Got a good thin crust dough recipe? I'm very new to pizza making.

I copied this from somewhere on www.pizzamaking.com. I think it was a recipe by member Steve there, but I didn't save the link. If you make it just like this, it will come out fairly dry, won't rise much at all, and will allow a very thin crust.


Thin and Crackery
I made the most awesome thin "cracker" crust pizza tonight using DKM's recipe!

Thank you, thank you, thank you DKM!!!

Here's the recipe:

1 pound bread flour (Sam's Club "Bakers and Chefs bread flour")
2/3 cup warm water
1 Tbsp. vegetable oil
1 1/2 tsp. active dry yeast
1 tsp. salt
1 tsp. sugar

Using a KitchenAid stand mixer fitted with a dough hook, add water to the mixing bowl and add yeast. Run mixer for several minutes to dissolve yeast. Meanwhile, in another mixing bowl, mix flour, sugar and salt. After yeast is dissolved, add flour mixture to water and set mixer to speed "2". Run mixer for about 10 minutes using a rubber spatula to scrape any dry flour from side of mixing bowl into the path of the dough hook. After 10 minutes, add vegetable oil and mix for 2 additional minutes using spatula to keep everything in the path of the dough hook. When finished, the dough will appear very scrappy and rough. Pick up the dough scraps and press them into a ball by squeezing them together with your hands. Place dough into a plastic bucket, seal, and and allow to rise at room temperature for 24 hours.

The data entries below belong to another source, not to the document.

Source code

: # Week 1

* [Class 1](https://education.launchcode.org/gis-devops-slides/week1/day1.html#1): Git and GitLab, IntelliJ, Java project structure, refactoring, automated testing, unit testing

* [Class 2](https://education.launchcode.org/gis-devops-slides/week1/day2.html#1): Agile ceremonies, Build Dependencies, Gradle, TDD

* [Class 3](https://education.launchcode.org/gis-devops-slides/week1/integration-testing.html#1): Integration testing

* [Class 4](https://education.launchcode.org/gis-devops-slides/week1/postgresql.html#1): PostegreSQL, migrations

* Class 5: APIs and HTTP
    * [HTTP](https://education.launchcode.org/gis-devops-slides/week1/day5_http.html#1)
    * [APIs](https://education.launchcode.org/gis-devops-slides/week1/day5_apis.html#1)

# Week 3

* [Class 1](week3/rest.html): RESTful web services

When ready to make pizza, turn dough out onto floured work surface. Using a large rolling pin, roll dough out very thin. Drape dough over an oiled cutter pan, press into place, and trim off excess with the rolling pin. Dock the dough, add sauce, cheese, and toppings. Bake at 500 degrees F. on the lowest rack in the oven (the cutter pan should only be inches from the heating element). I open the oven door frequently to allow the heat to escape... this causes the thermostat to kick on which keeps the bottom heating element on. This superheats the pan making the crust cook and become crispy. When the bottom is golden brown and crisp, remove from oven. Slide pizza out of pan onto a wire cooling rack. Allow to cool 5 to 10 minutes before placing in a serving tray and slicing.

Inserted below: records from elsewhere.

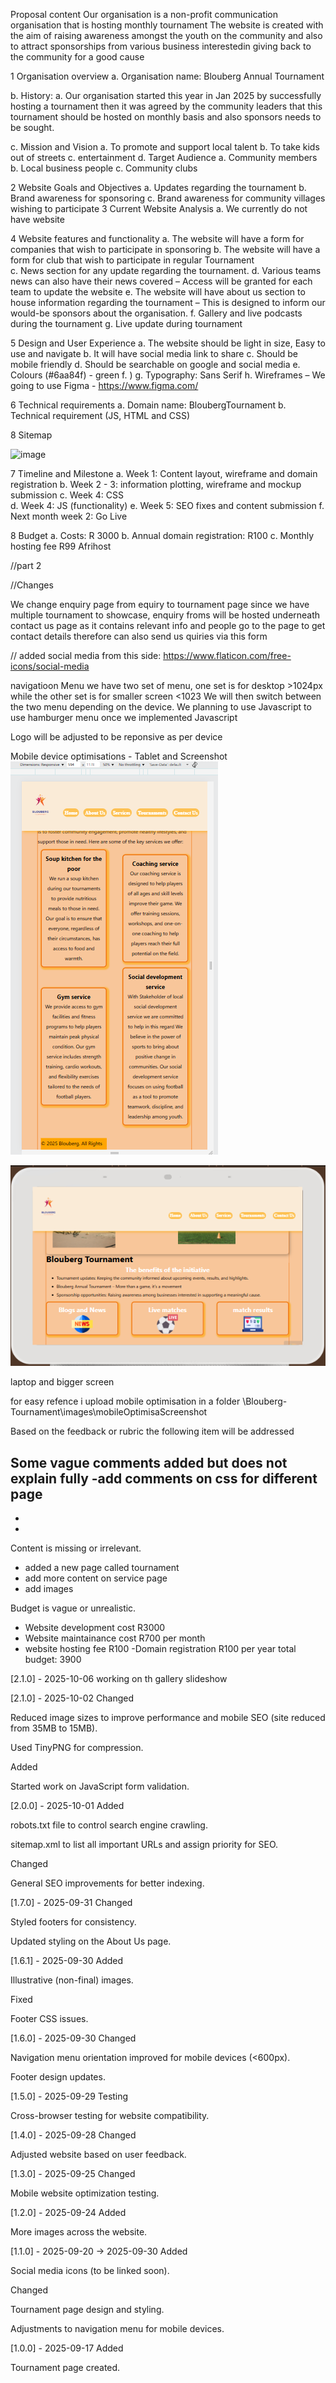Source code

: Proposal content 
Our organisation is a non-profit communication organisation that is hosting monthly tournament
The website is created with the aim of raising awareness amongst the youth on the community and also to attract sponsorships from various business interestedin giving back to the community for a good cause

1	Organisation overview 
a.	Organisation name: Blouberg Annual Tournament

b.	History:
a.	Our organisation started this year in Jan 2025 by successfully hosting a tournament then it was agreed by the community leaders that this tournament should be hosted on monthly basis and also  sponsors needs to be sought. 

c.	Mission and Vision
a.	To promote and support local talent 
b.	To take kids out of  streets
c.	entertainment
d.	Target Audience
a.	Community members
b.	Local business people
c.	Community clubs

2	Website Goals and Objectives
a.	Updates regarding the tournament
b.	Brand awareness for sponsoring
c.	Brand awareness for community villages wishing to participate 
3	Current Website Analysis
a.	We currently do not have website

4	Website features and functionality
a.	The website will have a form for companies that wish to participate in sponsoring 
b.	The website will have a form for club that wish to participate in regular Tournament  
c.	News section for any update regarding the tournament.
d.	Various teams news can also have their news covered – Access will be granted for each team to update the website
e.	The website will have about us section to house information regarding the tournament – This is designed to inform our would-be sponsors about the organisation. 
f.	Gallery and live podcasts during the tournament
g.	Live update during tournament 

5	Design and User Experience
a.	The website should be light in size, Easy to use and navigate 
b.	It will have social media link to share
c.	Should be mobile friendly
d.	Should be searchable on google and social media
e.	Colours (#6aa84f) - green
f.	)
g.	Typography: Sans Serif
h.	Wireframes – We going to use Figma - https://www.figma.com/

6	Technical requirements
a.	Domain name: BloubergTournament
b.	Technical requirement (JS, HTML and CSS)

8 Sitemap

<img width="664" height="317" alt="image" src="https://github.com/user-attachments/assets/881bb820-9e8b-4cc4-a70d-539dec287381" />

7	Timeline and Milestone
a.	Week 1:  Content layout, wireframe and domain registration
b.	Week 2 - 3:  information plotting, wireframe and mockup submission 
c.	Week 4: CSS  
d.	Week 4: JS (functionality)
e.	Week 5: SEO fixes and content submission
f.	Next month week 2: Go Live

8	Budget 
a.	Costs: R 3000
b.	Annual domain registration: R100
c.	Monthly hosting fee  R99 Afrihost



//part 2

//Changes

We change enquiry page from equiry to tournament page since we have multiple tournament to showcase, enquiry froms will be hosted underneath contact us page as 
it contains relevant info and people go to the page to get contact details therefore can also send us quiries via this form

//
added social media from this side: https://www.flaticon.com/free-icons/social-media

navigatioon Menu
we have two set of menu, one set is for desktop >1024px while the other set is for smaller screen <1023
We will then switch between the two menu depending on the device. We planning to use Javascript to use hamburger menu once we implemented Javascript

Logo
will be adjusted to be reponsive as per device
<!-- 
moble screenshot -->
Mobile device optimisations - Tablet and Screenshot
![alt text](image.png)

<!-- tablet screenshot -->

![alt text](images/mobileOptimisaScreenshot/tabletView.png)

laptop and bigger screen


for easy refence i upload mobile optimisation in a folder \Blouberg-Tournament\images\mobileOptimisaScreenshot

Based on the feedback or rubric the following item will be addressed

Some vague comments added but does not explain fully 
-add comments on css for different page
-
-
-

Content is missing or irrelevant. 
- added a new page called tournament
- add more content on service page 
- add images

Budget is vague or unrealistic. 
- Website development cost R3000
- Website maintainance cost R700 per month
 - website hosting fee R100
 -Domain registration R100 per year
 total budget: 3900


 [2.1.0] - 2025-10-06
 working on th gallery slideshow

 [2.1.0] - 2025-10-02
Changed

Reduced image sizes to improve performance and mobile SEO (site reduced from 35MB to 15MB).

Used TinyPNG
 for compression.

Added

Started work on JavaScript form validation.

[2.0.0] - 2025-10-01
Added

robots.txt file to control search engine crawling.

sitemap.xml to list all important URLs and assign priority for SEO.

Changed

General SEO improvements for better indexing.

[1.7.0] - 2025-09-31
Changed

Styled footers for consistency.

Updated styling on the About Us page.

[1.6.1] - 2025-09-30
Added

Illustrative (non-final) images.

Fixed

Footer CSS issues.

[1.6.0] - 2025-09-30
Changed

Navigation menu orientation improved for mobile devices (<600px).

Footer design updates.

[1.5.0] - 2025-09-29
Testing

Cross-browser testing for website compatibility.

[1.4.0] - 2025-09-28
Changed

Adjusted website based on user feedback.

[1.3.0] - 2025-09-25
Changed

Mobile website optimization testing.

[1.2.0] - 2025-09-24
Added

More images across the website.

[1.1.0] - 2025-09-20 → 2025-09-30
Added

Social media icons (to be linked soon).

Changed

Tournament page design and styling.

Adjustments to navigation menu for mobile devices.

[1.0.0] - 2025-09-17
Added

Tournament page created.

Note: Use low-moisture part-skim mozzerella cheese. I use Stella brand which is available from Sam's Club. For the sauce, use my thin-crust sauce found on the main website (http://www.pizzamaking.com).
 
i make a mean dough with AP flour. i also do one with hi gluten bread flour. they each give different qualities.
 
lol....she must have been away from the calabria region for too long..........potato pizza doesn't sound very italian

It's not, believe me. I was 7 years old at the time, and even I noticed the look my mom got. That's when I learned you don't mess with Italian food (at least not in front of an Italian guy).:D

By the way, I've been making my own pizza for the last almost 30 years. Never used anything else than the cheapest flour available, yeast, running water and salt. And my pizzas have always been pretty damn tasty.
 
It's not, believe me. I was 7 years old at the time, and even I noticed the look my mom got. That's when I learned you don't mess with Italian food (at least not in front of an Italian guy).:D

By the way, I've been making my own pizza for the last almost 30 years. Never used anything else than the cheapest flour available, yeast, running water and salt. And my pizzas have always been pretty damn tasty.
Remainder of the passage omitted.